1793 November 18th. Born at Reading the son of William Wright and his wife Susan

Married Elizabeth Mary

1819 October 18th. Birth of son Henry Wright (1819-1893) at Coppice Row, Clerkenwell,

1821 October 8th. Birth of son Benjamin Wright (1821-1871) at Clarkenwell

1823 Birth of son George Wright (1823-1880) at Clarkenwell

1826 October 12th. Birth of son Joseph Wright (1826-1905) at Clerkenwell

1829 Birth of daughter Elizabeth Mary (1829-1917) at Clerkenwell

1841 Living at 1 Calthorpe Street, St Pancras, Middlesex. Coach Builder.[1]

1851 Living at 1 Calthorpe Street, St Pancras, Middlesex. Master Coach Builder.[2]

1859 November 8th. Died. Of Fair Lawn Villa, Turnham Green. Buried at Hanwell Cemetery, Kensington

1859 Funeral [3]

FUNERAL OF JOSEPH WRIGHT, ESQ. The remains of the late Mr. Joseph Wright, formerly of the Saltley Works, whose sudden demise we announced a few days ago, took place yesterday, at St. Mary Abbott's Cemetery, Hanwell.

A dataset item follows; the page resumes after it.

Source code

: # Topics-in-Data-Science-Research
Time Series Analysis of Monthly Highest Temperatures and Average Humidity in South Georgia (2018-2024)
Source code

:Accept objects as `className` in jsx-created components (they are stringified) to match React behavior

The men in the employ of the firm, at Saltley, by whom the late senior partner was held in the highest esteem, expressed a wish that a special service should take place at the Saltley Church on the occasion of his funeral, with the view to manifest a suitable expression of regret for the memory of their old employer and friend. The present partners of the firm assented; and yesterday the works were entirely closed. All employed at the establishment assembled at eleven o'clock - the number exceeded five hundred - and a procession was formed to the Church service, suitable to the occasion, was performed by the Rev. Mr. Williams, the incumbent; a fell choir sang the ode, "Vital spark; and "Why do we mourn departing friends?" The sermon which followed was suitable to the occasion. The minister selected for his text the passages from the 15th chapter of the 1st Corinthians, the 56th and two following verses. He alluded, in such affectionate terms as the occasion might well call forth, to the sudden call upon which Mr. Wright had passed away; he spoke of the feeling of veneration with which he was regarded; to the love which his blameless life had enkindled about him; and referred to the intention of the deceased to visit Saltley on the very day on which his spirit was called to its Master.

The minister traced the career of a good man, industrious in this world, yet making all things subservient to the honour and glory of his God; and he pointed to the life of the deceased as an example of benevolence and usefulness as a man, yet whose way was ever directed to the Eternal Way. The large audience were evidently much affected; to which the preacher's earnestness, his theme, and the solemnity of the occasion, much contributed.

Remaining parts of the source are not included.